How to change your idea of success
In his talk, he'll outline his vision for a community like L'Arche, but which is set up to let people visit for a few days to learn from the people with intellectual disabilities.
"And the only thing you have to do is have breakfast, lunch and dinner around the table, because all of L'Arche is centred around the table," he said.
He gives an example from a recent visit Walker made to his parents. His mother left a bag out, and Walker tripped over it. He spent the rest of the day glancing at her and saying, "huh," before finally tapping her on the arm.
"Joanna realized that what had happened was she'd done this thing to him, and he'd held a grudge for the whole day, and that at the end of the day he forgave the grudge," Brown said.
Brown said he could have easily ignored the whole episode and chalked it up to Walker being Walker, but by thinking about it he saw his son's path to forgiveness.
It's about "seeing that he has a contribution to make. It completely changes what our idea of a successful life is."

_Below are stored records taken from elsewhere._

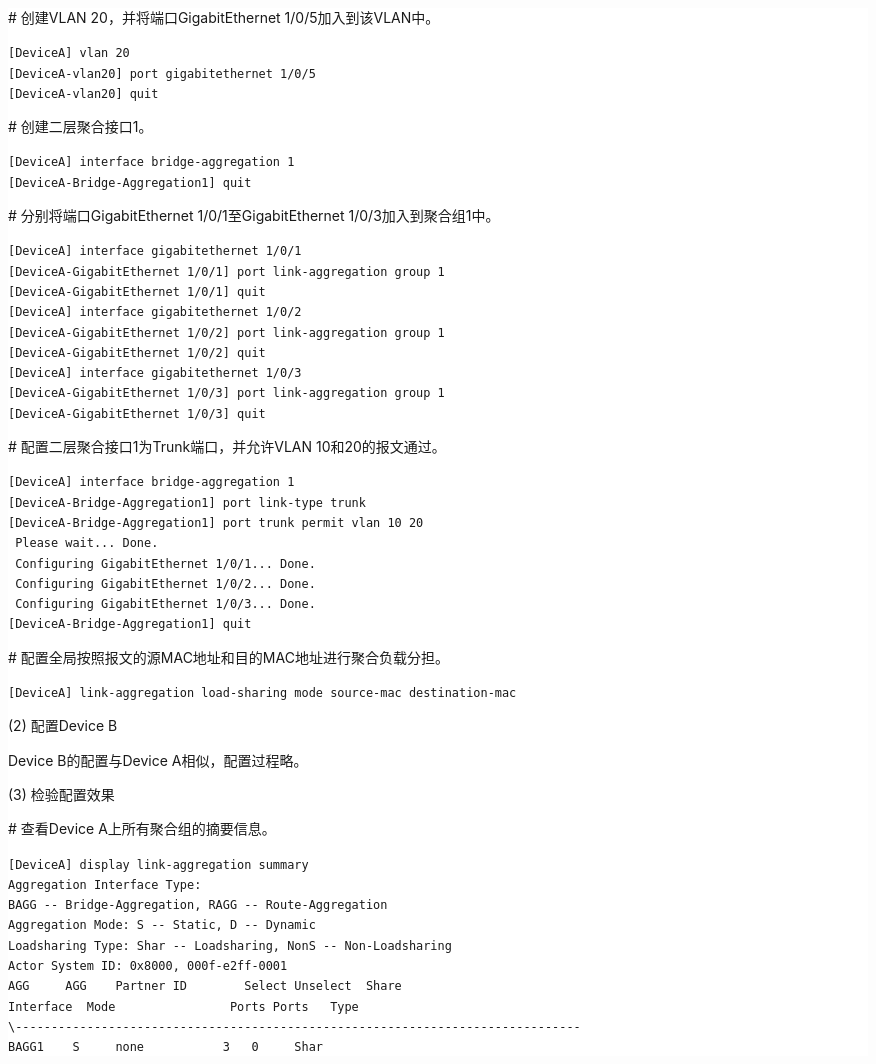 \# 创建VLAN 20，并将端口GigabitEthernet 1/0/5加入到该VLAN中。

```
[DeviceA] vlan 20
[DeviceA-vlan20] port gigabitethernet 1/0/5
[DeviceA-vlan20] quit
```

\# 创建二层聚合接口1。

```
[DeviceA] interface bridge-aggregation 1
[DeviceA-Bridge-Aggregation1] quit
```

\# 分别将端口GigabitEthernet 1/0/1至GigabitEthernet 1/0/3加入到聚合组1中。

```
[DeviceA] interface gigabitethernet 1/0/1
[DeviceA-GigabitEthernet 1/0/1] port link-aggregation group 1
[DeviceA-GigabitEthernet 1/0/1] quit
[DeviceA] interface gigabitethernet 1/0/2
[DeviceA-GigabitEthernet 1/0/2] port link-aggregation group 1
[DeviceA-GigabitEthernet 1/0/2] quit
[DeviceA] interface gigabitethernet 1/0/3
[DeviceA-GigabitEthernet 1/0/3] port link-aggregation group 1
[DeviceA-GigabitEthernet 1/0/3] quit
```

\# 配置二层聚合接口1为Trunk端口，并允许VLAN 10和20的报文通过。

```
[DeviceA] interface bridge-aggregation 1
[DeviceA-Bridge-Aggregation1] port link-type trunk
[DeviceA-Bridge-Aggregation1] port trunk permit vlan 10 20
 Please wait... Done.
 Configuring GigabitEthernet 1/0/1... Done.
 Configuring GigabitEthernet 1/0/2... Done.
 Configuring GigabitEthernet 1/0/3... Done.
[DeviceA-Bridge-Aggregation1] quit
```

\# 配置全局按照报文的源MAC地址和目的MAC地址进行聚合负载分担。

```
[DeviceA] link-aggregation load-sharing mode source-mac destination-mac
```

(2) 配置Device B

Device B的配置与Device A相似，配置过程略。

(3) 检验配置效果

\# 查看Device A上所有聚合组的摘要信息。

```
[DeviceA] display link-aggregation summary
Aggregation Interface Type:
BAGG -- Bridge-Aggregation, RAGG -- Route-Aggregation
Aggregation Mode: S -- Static, D -- Dynamic
Loadsharing Type: Shar -- Loadsharing, NonS -- Non-Loadsharing
Actor System ID: 0x8000, 000f-e2ff-0001
AGG     AGG    Partner ID        Select Unselect  Share
Interface  Mode                Ports Ports   Type
\-------------------------------------------------------------------------------
BAGG1    S     none           3   0     Shar
```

Finding peace with who you are
People living with intellectual disabilities must live with fragility and uncertainty, he said, and find peace in accepting themselves as they are—not as they're "supposed" to be. Instead of marking Walker's success with outside goals—getting into a good school, or getting a prestigious job—he looks inside to learn about acceptance and forgiveness.
"Not just him, but myself included," Brown said. "It speaks to a greater equality—a liberating equality. I'd like to live more that way."
To do that, funding for people with intellectual disabilities would have to become more flexible, he said. Now, it's more top-down, where the government funds things for particular ends. He said many people would prefer to see a pool of money that could be used to care specifically for the individual.